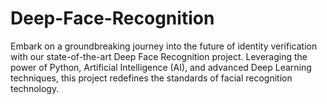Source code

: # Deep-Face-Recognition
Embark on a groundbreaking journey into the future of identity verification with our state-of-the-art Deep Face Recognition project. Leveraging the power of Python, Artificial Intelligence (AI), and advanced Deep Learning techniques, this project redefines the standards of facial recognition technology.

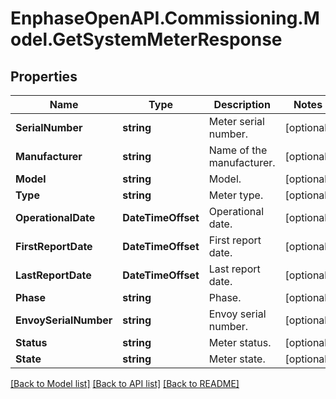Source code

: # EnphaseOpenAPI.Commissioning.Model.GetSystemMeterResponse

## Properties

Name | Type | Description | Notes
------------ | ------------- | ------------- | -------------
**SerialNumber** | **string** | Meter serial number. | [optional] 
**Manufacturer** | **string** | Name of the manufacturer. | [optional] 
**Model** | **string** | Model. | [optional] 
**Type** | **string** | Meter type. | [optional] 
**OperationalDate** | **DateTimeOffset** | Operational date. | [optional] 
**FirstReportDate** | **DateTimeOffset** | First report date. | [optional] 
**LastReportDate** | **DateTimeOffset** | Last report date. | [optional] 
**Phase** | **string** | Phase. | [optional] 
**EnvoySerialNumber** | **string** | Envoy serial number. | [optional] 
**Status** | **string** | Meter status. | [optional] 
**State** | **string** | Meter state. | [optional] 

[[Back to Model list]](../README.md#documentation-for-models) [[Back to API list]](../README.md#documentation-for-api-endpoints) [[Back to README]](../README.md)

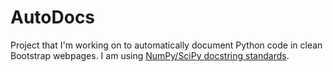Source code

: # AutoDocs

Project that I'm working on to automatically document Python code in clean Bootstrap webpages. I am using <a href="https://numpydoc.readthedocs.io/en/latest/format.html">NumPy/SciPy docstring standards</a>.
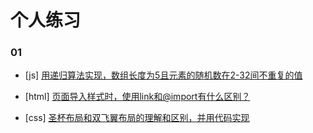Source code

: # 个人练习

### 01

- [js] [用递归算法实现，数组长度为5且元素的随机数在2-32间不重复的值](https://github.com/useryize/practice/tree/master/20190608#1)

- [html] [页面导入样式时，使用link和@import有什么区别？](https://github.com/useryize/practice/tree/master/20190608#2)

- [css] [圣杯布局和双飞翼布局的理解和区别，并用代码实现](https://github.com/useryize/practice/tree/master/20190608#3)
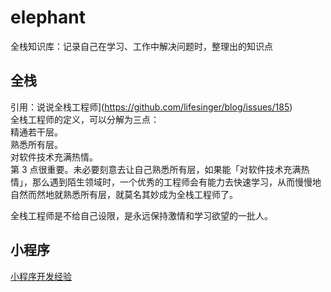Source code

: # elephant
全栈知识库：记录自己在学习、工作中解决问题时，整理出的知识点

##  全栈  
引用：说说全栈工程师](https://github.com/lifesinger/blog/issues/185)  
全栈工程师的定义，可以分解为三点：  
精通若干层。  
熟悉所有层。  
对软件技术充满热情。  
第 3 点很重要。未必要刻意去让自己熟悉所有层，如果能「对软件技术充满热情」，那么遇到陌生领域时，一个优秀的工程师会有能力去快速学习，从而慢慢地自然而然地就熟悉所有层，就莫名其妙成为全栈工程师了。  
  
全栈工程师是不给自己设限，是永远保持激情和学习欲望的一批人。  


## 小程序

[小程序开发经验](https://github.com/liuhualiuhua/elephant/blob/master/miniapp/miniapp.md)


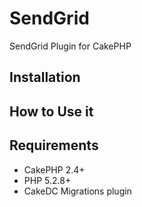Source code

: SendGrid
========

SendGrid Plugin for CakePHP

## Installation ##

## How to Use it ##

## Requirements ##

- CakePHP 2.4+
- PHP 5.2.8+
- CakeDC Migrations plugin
..........
(WHAT IS EXPECTED)
Every entry should be written out word for word, except for its pictures.

(EXERCISE OUTPUT)
Source code

: # Deep-Face-Recognition
Embark on a groundbreaking journey into the future of identity verification with our state-of-the-art Deep Face Recognition project. Leveraging the power of Python, Artificial Intelligence (AI), and advanced Deep Learning techniques, this project redefines the standards of facial recognition technology.

Source code

: # EnphaseOpenAPI.Commissioning.Model.GetSystemMeterResponse

## Properties

Name | Type | Description | Notes
------------ | ------------- | ------------- | -------------
**SerialNumber** | **string** | Meter serial number. | [optional] 
**Manufacturer** | **string** | Name of the manufacturer. | [optional] 
**Model** | **string** | Model. | [optional] 
**Type** | **string** | Meter type. | [optional] 
**OperationalDate** | **DateTimeOffset** | Operational date. | [optional] 
**FirstReportDate** | **DateTimeOffset** | First report date. | [optional] 
**LastReportDate** | **DateTimeOffset** | Last report date. | [optional] 
**Phase** | **string** | Phase. | [optional] 
**EnvoySerialNumber** | **string** | Envoy serial number. | [optional] 
**Status** | **string** | Meter status. | [optional] 
**State** | **string** | Meter state. | [optional] 

[[Back to Model list]](../README.md#documentation-for-models) [[Back to API list]](../README.md#documentation-for-api-endpoints) [[Back to README]](../README.md)

Source code

: # AutoDocs

Project that I'm working on to automatically document Python code in clean Bootstrap webpages. I am using <a href="https://numpydoc.readthedocs.io/en/latest/format.html">NumPy/SciPy docstring standards</a>.
Source code

: # 个人练习

### 01

- [js] [用递归算法实现，数组长度为5且元素的随机数在2-32间不重复的值](https://github.com/useryize/practice/tree/master/20190608#1)

- [html] [页面导入样式时，使用link和@import有什么区别？](https://github.com/useryize/practice/tree/master/20190608#2)

- [css] [圣杯布局和双飞翼布局的理解和区别，并用代码实现](https://github.com/useryize/practice/tree/master/20190608#3)
Source code

: # elephant
全栈知识库：记录自己在学习、工作中解决问题时，整理出的知识点

##  全栈  
引用：说说全栈工程师](https://github.com/lifesinger/blog/issues/185)  
全栈工程师的定义，可以分解为三点：  
精通若干层。  
熟悉所有层。  
对软件技术充满热情。  
第 3 点很重要。未必要刻意去让自己熟悉所有层，如果能「对软件技术充满热情」，那么遇到陌生领域时，一个优秀的工程师会有能力去快速学习，从而慢慢地自然而然地就熟悉所有层，就莫名其妙成为全栈工程师了。  
  
全栈工程师是不给自己设限，是永远保持激情和学习欲望的一批人。  


## 小程序

[小程序开发经验](https://github.com/liuhualiuhua/elephant/blob/master/miniapp/miniapp.md)


Source code

: SendGrid
========

SendGrid Plugin for CakePHP

## Installation ##

## How to Use it ##

## Requirements ##

- CakePHP 2.4+
- PHP 5.2.8+
- CakeDC Migrations plugin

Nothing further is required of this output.